Banks try to ensure that they have good collateral in circumstances in which yields are low; I come to the point that the hon. Lady was making. They think that bricks and mortar are safe, sound and robust. Bricks and mortar—buildings—may be solid, but the value of those assets is in itself a financial phenomenon, and it is partly driven by the weight of lending and borrowing that is taking place. People borrow money on the value of houses and that money then goes around the system, driving up the price of houses. When there is any check on that system, we suddenly find that the whole process is vulnerable, because the asset base used as collateral behind the loans that people have been encouraged to make starts to fall. That is what happened. The value of housing in the States fell, so the loans were not covered, and when people lost their jobs the mortgage institutions called in the loans and found that the value of the housing was not sufficient to cover them. That inherent instability means that when the whole party stops—when the spending stops driving up the value of the assets used as collateral to justify the loans—we find ourselves in a brittle situation.
I do not have a solution, but no one should pretend that the solution will be fiddling around with regulation. We will probably go through a difficult period; we may go through another cycle whereby the whole banking system is re-liquified by the central banks, and everyone thinks that that is jolly good and starts lending again. Unless and until the underlying problem of China's saving too much and America's running huge deficits is solved, we will be in an intrinsically unstable situation.

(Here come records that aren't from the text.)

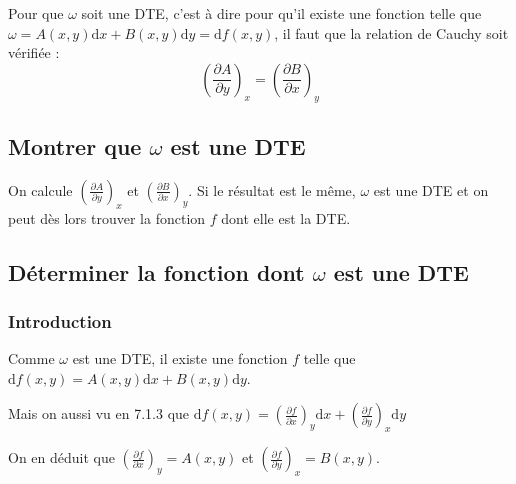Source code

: \documentclass[french]{yLectureNote}
\begin{document}
Pour que $\omega$ soit une DTE, c'est à dire pour qu'il existe une fonction telle que $\omega = A(x,y)\mathrm{d}x+B(x,y)\mathrm{d}y = \mathrm{d}f(x,y)$, il faut que la relation de Cauchy soit vérifiée : \[(\frac{\partial A}{\partial y})_x = (\frac{\partial B}{\partial x})_y\]

\subsection{Montrer que $\omega$ est une DTE}
On calcule $\displaystyle (\frac{\partial A}{\partial y})_x$ et $\displaystyle(\frac{\partial B}{\partial x})_y$. Si le résultat est le m\^eme, $\omega$ est une DTE et on peut dès lors trouver la fonction $f$ dont elle est la DTE.
\subsection{Déterminer la fonction dont $\omega$ est une DTE}
\subsubsection{Introduction}
Comme $\omega$ est une DTE, il existe une fonction $f$ telle que $\mathrm{d}f(x,y) = A(x,y)\mathrm{d}x+B(x,y)\mathrm{d}y$.

Mais on aussi vu en 7.1.3 que $\mathrm{d}f(x,y) = (\frac{\partial f}{\partial x})_y\mathrm{d}x+(\frac{\partial f}{\partial y})_x\mathrm{d}y$

On en déduit que $(\frac{\partial f}{\partial x})_y = A(x,y)$ et $(\frac{\partial f}{\partial y})_x = B(x,y)$.
\end{document}
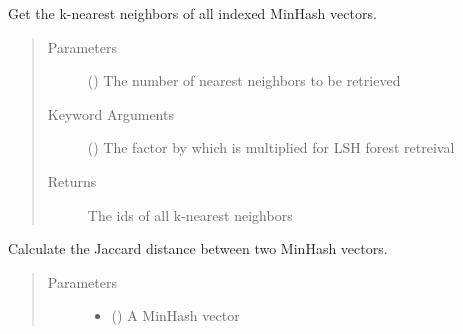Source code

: \documentclass[letterpaper,10pt,english]{sphinxmanual}
\begin{document}
\begin{fulllineitems}
\begin{fulllineitems}
\end{fulllineitems}


\begin{fulllineitems}
\label{\detokenize{documentation:tmap.LSHForest.get_all_nearest_neighbors}}
Get the k-nearest neighbors of all indexed MinHash vectors.
\begin{quote}\begin{description}
\item[{Parameters}] \leavevmode
{} () \textendash{} The number of nearest neighbors to be retrieved

\item[{Keyword Arguments}] \leavevmode
{} () \textendash{} The factor by which  is multiplied for LSH forest retreival

\item[{Returns}] \leavevmode
{} The ids of all k-nearest neighbors

\end{description}\end{quote}

\end{fulllineitems}


\begin{fulllineitems}
\label{\detokenize{documentation:tmap.LSHForest.get_distance}}
Calculate the Jaccard distance between two MinHash vectors.
\begin{quote}\begin{description}
\item[{Parameters}] \leavevmode\begin{itemize}
\item {} 
 () \textendash{} A MinHash vector


\end{itemize}
\end{description}
\end{quote}
\end{fulllineitems}
\end{fulllineitems}
\end{document}
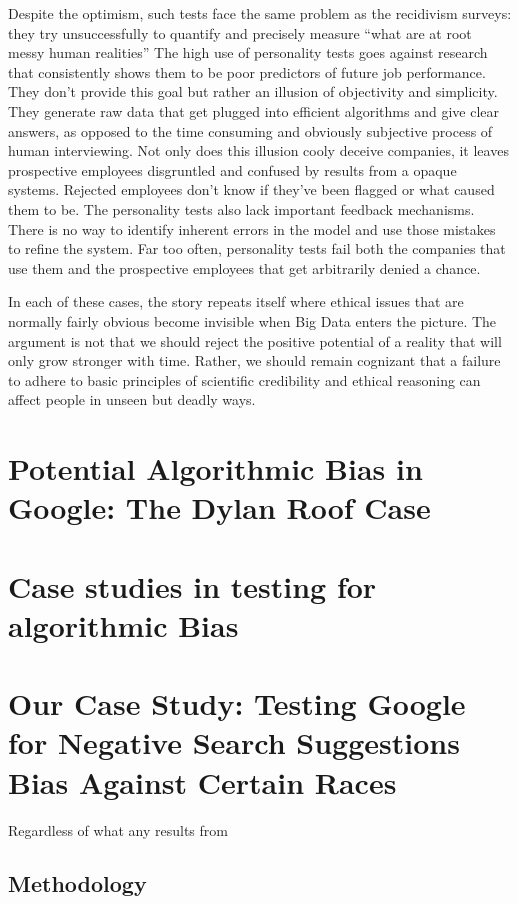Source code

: \documentclass[sigconf]{acmart}
\begin{document}
Despite the optimism, such tests face the same problem as the recidivism surveys: they try unsuccessfully to quantify and precisely measure ``what are at root messy human realities''\cite{Wharton2016} The high use of personality tests goes against research that consistently shows them to be poor predictors of future job performance. They don't provide this goal but rather an illusion of objectivity and simplicity. They generate raw data that get plugged into efficient algorithms and give clear answers, as opposed to the time consuming and obviously subjective process of human interviewing. Not only does this illusion cooly deceive companies, it leaves prospective employees disgruntled and confused by results from a opaque systems. Rejected employees don't know if they've been flagged or what caused them to be. The personality tests also lack important feedback mechanisms. There is no way to identify inherent errors in the model and use those mistakes to refine the system\cite{Wharton2016}. Far too often, personality tests fail both the companies that use them and the prospective employees that get arbitrarily denied a chance.

In each of these cases, the story repeats itself where ethical issues that are normally fairly obvious become invisible when Big Data enters the picture. The argument is not that we should reject the positive potential of a reality that will only grow stronger with time. Rather, we should remain cognizant that a failure to adhere to basic principles of scientific credibility and ethical reasoning can affect people in unseen but deadly ways.


\section{Potential Algorithmic Bias in Google: The Dylan Roof Case}

\section{Case studies in testing for algorithmic Bias}

\section{Our Case Study: Testing Google for Negative Search Suggestions Bias Against Certain Races}

Regardless of what any results from 

\subsection{Methodology}
\end{document}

In the long run, we must move towards a situation where China uses its money to enrich its own people and America learns to balance its books and balance its own savings and investments rather than be the lucky recipient of poor countries' money. Although the issues that I put before the House go far wider than the report, I hope that they will illuminate the further thought of hon. Members and the Committee on this subject and that the Government will take them into account when they think ahead, rather than imagine that a sophisticated system of regulation will solve the intrinsic problems of either the banking system or the world economy.
Northern Rock and Banking Reform
Proceeding contribution from
Lord Lilley
(Conservative)
in the House of Commons on Monday, 10 March 2008.
It occurred during Estimates day on Northern Rock and Banking Reform.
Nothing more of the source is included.